TOKYO GODFATHERS (2003)
A special, lovely animated film about three homeless people who find an abandoned baby on Christmas Eve and decide to track down and confront the baby's mother. It's shamelessly sentimental and built on a series of coincidences--it firmly falls on the "miracles happen at Christmas" side of these kinds of movies--but it doesn't feel cheesy or unearned, because the film also acknowledges the kinds of suffering homeless people are put through by society, and what we do to ourselves when our pain becomes unbearable. Part of what makes it so touching (and funny) is that it's ultimately about love and having a pure heart in a world where reality can be harsh and brutal. (Though that said, I didn't appreciate the homophobic slurs that get thrown around.) ****

THE LEDGE (2011)
A potboiler love triangle that gussies itself up as a tedious debate on the merits of atheism and the stupidity of faith. Charlie Hunnam is a strident atheist making strident points about his atheism to the religious Patrick Wilson who makes religious judgments and talks about the importance of religion. It annoys Hunnam so much that he resolves to charm away Wilson's wife, Liv Tyler. The message here is so muddied, and I think the filmmakers fall on the side of balance rather than one extreme or the other, so, agnosticism, I guess? The problem is, for much of the picture, we're clearly meant to be on the side of Hunnam, whose arrogant, grief-based atheism is painted as more thoughtful and noble and understanding than Wilson's arrogant, grief-based religious feelings. Sadly for them, Wilson's belief in a guided universe actually starts to sound less judgmental and more reasoned, so the movie overcompensates by having him go full-blown crazy. Meanwhile, Liv Tyler is stuck in the middle, a prize for them both to win, each trying to conquer her body, mind and soul, with seemingly no capacity to make decisions for herself. And also there's some nonsense with Terrence Howard as a sterile cop. *

THE COUNSELOR (2013)
A crime suspense thriller that is neither suspenseful nor thrilling. Cormac McCarthy wrote the screenplay, so everybody talks in parables instead of saying what they mean. As structure, it's frustrating; you know everything that's going to happen just by the way the characters are played, and, through stories, everyone more or less tells you right away how the whole thing is going to play out. But taken on their own, some of the stories are really good, even though none of it works as a coherent whole. Michael Fassbender is a lawyer who goes in on a drug deal that goes bad, and is targeted by a Colombian cartel that just assumes it's his fault. There's no reasoning with anyone about it, and every time he goes to someone for help, it's just more philosophy and parable. This guy can't even go and buy a diamond ring to marry Penelope Cruz with, without hearing a long story about diamonds that's a heavy-handed allegory for the film's themes. It's especially frustrating because Fassbender's character is so passive; things just happen to him, and he moans about it, but he's trapped in a series of consequences.

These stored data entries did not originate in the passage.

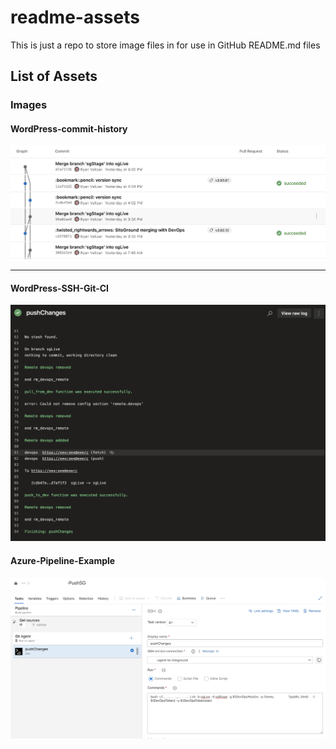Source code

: # readme-assets

This is just a repo to store image files in for use in GitHub README.md files

## List of Assets

### Images

#### WordPress-commit-history

![WordPress-commit-history](Images/WordPress-commit-history.png)  

---

#### WordPress-SSH-Git-CI

![WordPress-SSH-Git-CI](Images/WordPress-SSH-Git-CI.png)

#### Azure-Pipeline-Example

![Azure Pipeline Example](Images/Azure-Pipeline-Example.png)
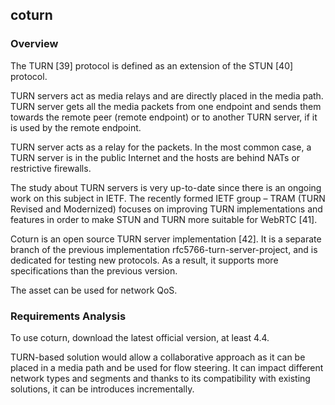 ## coturn

### Overview

The TURN [39] protocol is defined as an extension of the STUN [40] protocol. 

TURN servers act as media relays and are directly placed in the media path. TURN server gets all the media packets from one endpoint and sends them towards the remote peer (remote endpoint) or to another TURN server, if it is used by the remote endpoint.

TURN server acts as a relay for the packets. In the most common case, a TURN server is in the public Internet and the hosts are behind NATs or restrictive firewalls. 

The study about TURN servers is very up-to-date since there is an ongoing work on this subject in IETF. The recently formed IETF group – TRAM (TURN Revised and Modernized) focuses on improving TURN implementations and features in order to make STUN and TURN more suitable for WebRTC [41].

Coturn is an open source TURN server implementation [42]. It is a separate branch of the previous implementation rfc5766-turn-server-project, and is dedicated for testing new protocols. As a result, it supports more specifications than the previous version. 

The asset can be used for network QoS.

### Requirements Analysis

To use coturn, download the latest official version, at least 4.4.

TURN-based solution would allow a collaborative approach as it can be placed in a media path and be used for flow steering. It can impact different network types and segments and thanks to its compatibility with existing solutions, it can be introduces incrementally. 
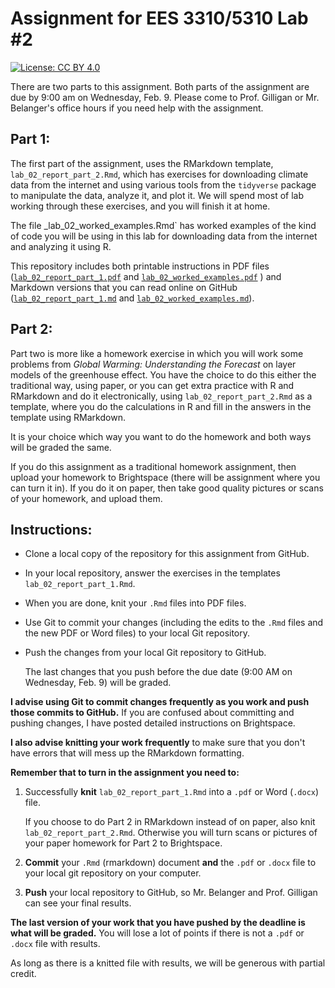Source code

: # Assignment for EES 3310/5310 Lab #2

[![License: CC BY 4.0](https://img.shields.io/badge/License-CC%20BY%204.0-lightgrey.svg)](https://creativecommons.org/licenses/by/4.0/)

There are two parts to this assignment. 
Both parts of the assignment are due by 9:00 am on Wednesday, Feb. 9. 
Please come to Prof. Gilligan or Mr. Belanger's office hours 
if you need help with the assignment.

## Part 1:

The first part of the assignment, uses the RMarkdown template, 
`lab_02_report_part_2.Rmd`, which has exercises
for downloading climate data from the internet and using various tools from the
`tidyverse` package to manipulate the data, analyze it, and plot it.
We will spend most of lab working through these exercises, and you will finish
it at home.

The file _lab_02_worked_examples.Rmd` has worked examples of the kind of code
you will be using in this lab for downloading data from the internet and 
analyzing it using R.

This repository includes both printable instructions in PDF files
([`lab_02_report_part_1.pdf`]('lab_02_report_part_1.pdf')
and 
[`lab_02_worked_examples.pdf`]('lab_02_worked_examples.pdf')
) 
and Markdown versions that you can read online on
GitHub ([`lab_02_report_part_1.md`](lab_02_report_part_1.md)
and 
[`lab_02_worked_examples.md`](lab_02_worked_examples.md)).

## Part 2:

Part two is more like a homework exercise in which you will work some problems 
from _Global Warming: Understanding the Forecast_ on layer models of the 
greenhouse effect. You have the choice to do this either the traditional way, 
using paper, or you can get extra practice with R and RMarkdown and do it
electronically, using `lab_02_report_part_2.Rmd` as a template, where you 
do the  calculations in R and fill in the answers in the template using 
RMarkdown.

It is your choice which way you want to do the homework and both ways will be
graded the same.

If you do this assignment as a traditional homework assignment, then upload
your homework to Brightspace (there will be assignment where you can turn it
in). If you do it on paper, then take good quality pictures or scans of your
homework, and upload them.

## Instructions:

* Clone a local copy of the repository for this assignment from GitHub.
* In your local repository, answer the exercises in the templates
  `lab_02_report_part_1.Rmd`.
* When you are done, knit your `.Rmd` files into PDF files.
* Use Git to commit your changes (including the edits to the `.Rmd` files
  and the new PDF or Word files) to your local Git repository.
* Push the changes from your local Git repository to GitHub.

  The last changes that you push before the due date (9:00 AM on Wednesday, 
  Feb. 9) will be 
  graded.

**I advise using Git to commit changes frequently as you work and push those 
commits to GitHub.** 
If you are confused about committing and pushing changes,
I have posted detailed instructions on Brightspace.

**I also advise knitting your work frequently** to make sure that you don't 
have errors that will mess up the RMarkdown formatting.

**Remember that to turn in the assignment you need to:**

1. Successfully **knit** `lab_02_report_part_1.Rmd` into a `.pdf` or 
   Word (`.docx`) file. 
   
   If you choose to do Part 2 in RMarkdown instead 
   of on paper, also knit `lab_02_report_part_2.Rmd`. 
   Otherwise you will turn scans or pictures of your paper homework for 
   Part 2 to Brightspace.
2. **Commit** your `.Rmd` (rmarkdown) document **and** the `.pdf` or `.docx` 
   file to your local git repository on your computer.
3. **Push** your local repository to GitHub, so Mr. Belanger and Prof. Gilligan 
   can see your final results.

**The last version of your work that you have pushed by the deadline is what will be graded.**
You will lose a lot of points if there is not a `.pdf` or `.docx` file with 
results.

As long as there is a knitted file with results, we will be generous with 
partial credit.

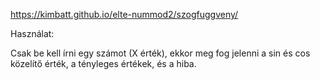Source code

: https://kimbatt.github.io/elte-nummod2/szogfuggveny/

Használat:  
  
Csak be kell írni egy számot (X érték), ekkor meg fog jelenni a sin és cos közelítő érték, a tényleges értékek, és a hiba.
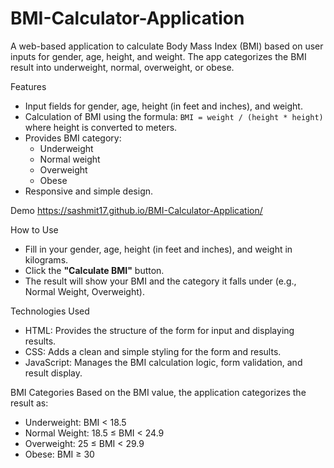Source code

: # BMI-Calculator-Application
   A web-based application to calculate Body Mass Index (BMI) based on user inputs for gender, age, height, and weight. The app categorizes the BMI result into underweight, normal, overweight, or obese.

Features
   - Input fields for gender, age, height (in feet and inches), and weight.
   - Calculation of BMI using the formula: `BMI = weight / (height * height)` where height is converted to meters.
   - Provides BMI category:
     - Underweight
     - Normal weight
     - Overweight
     - Obese
   - Responsive and simple design.

Demo
  https://sashmit17.github.io/BMI-Calculator-Application/

How to Use
   - Fill in your gender, age, height (in feet and inches), and weight in kilograms.
   - Click the **"Calculate BMI"** button.
   - The result will show your BMI and the category it falls under (e.g., Normal Weight, Overweight).



Technologies Used
   - HTML: Provides the structure of the form for input and displaying results.
   - CSS: Adds a clean and simple styling for the form and results.
   - JavaScript: Manages the BMI calculation logic, form validation, and result display.

BMI Categories
   Based on the BMI value, the application categorizes the result as:
   - Underweight: BMI < 18.5
   - Normal Weight: 18.5 ≤ BMI < 24.9
   - Overweight: 25 ≤ BMI < 29.9
   - Obese: BMI ≥ 30
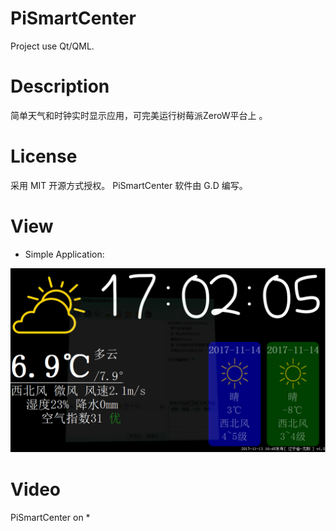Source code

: # PiSmartCenter

Project use Qt/QML.

# Description

简单天气和时钟实时显示应用，可完美运行树莓派ZeroW平台上
。
# License

采用 MIT 开源方式授权。 PiSmartCenter 软件由 G.D 编写。

# View

* Simple Application:

![image](https://github.com/to9/PiSmartCenter/blob/master/images/PiSmartCenter.png)

# Video

PiSmartCenter on *


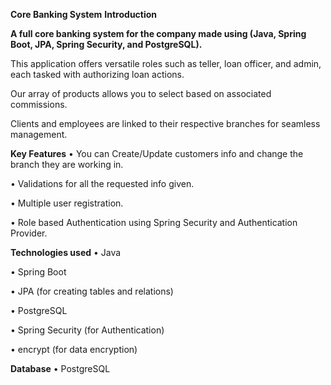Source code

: **Core Banking System** 
**Introduction**

**A full core banking system for the company made using (Java, Spring Boot, JPA, Spring Security, and PostgreSQL).**

This application offers versatile roles such as teller, loan officer, and admin, each tasked with authorizing loan actions. 

Our array of products allows you to select based on associated commissions. 

Clients and employees are linked to their respective branches for seamless management. 

**Key Features**
•	You can Create/Update customers info and change the branch they are working in.

•	Validations for all the requested info given.

•	Multiple user registration.

•	Role based Authentication using Spring Security and Authentication Provider.

**Technologies used**
•	Java

•	Spring Boot

•	JPA (for creating tables and relations)

•	PostgreSQL

•	Spring Security (for Authentication)

•	encrypt (for data encryption)

**Database**
•	PostgreSQL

Also stymieing the film is that Ridley Scott as a director is generally all flash and no substance, so the words don't always connect (and some of his visuals are just thuddingly obvious), and Cameron Diaz, in a key role, is giving us definitive proof that although she can memorize dialogue, she can't convey feelings with it or, you know, act. (And she's attempting some weird accent at the same time.) But some of it is so fascinating. It's like there's a good, weird, mysterious, dreamlike movie in there somewhere, it's just in the hands of a director who doesn't know what to do with it, and actors that are hit or miss with the material. I feel like, in the hands of a better, less realistic filmmaker, it could have been the most brilliant thing. But here, I was about forty minutes in before I even knew what was happening. **1/2

1 comment:

Roger Owen Green said...

Saw an for The Purge, and knew I'd NEVER see it. The violence in the ad was starling.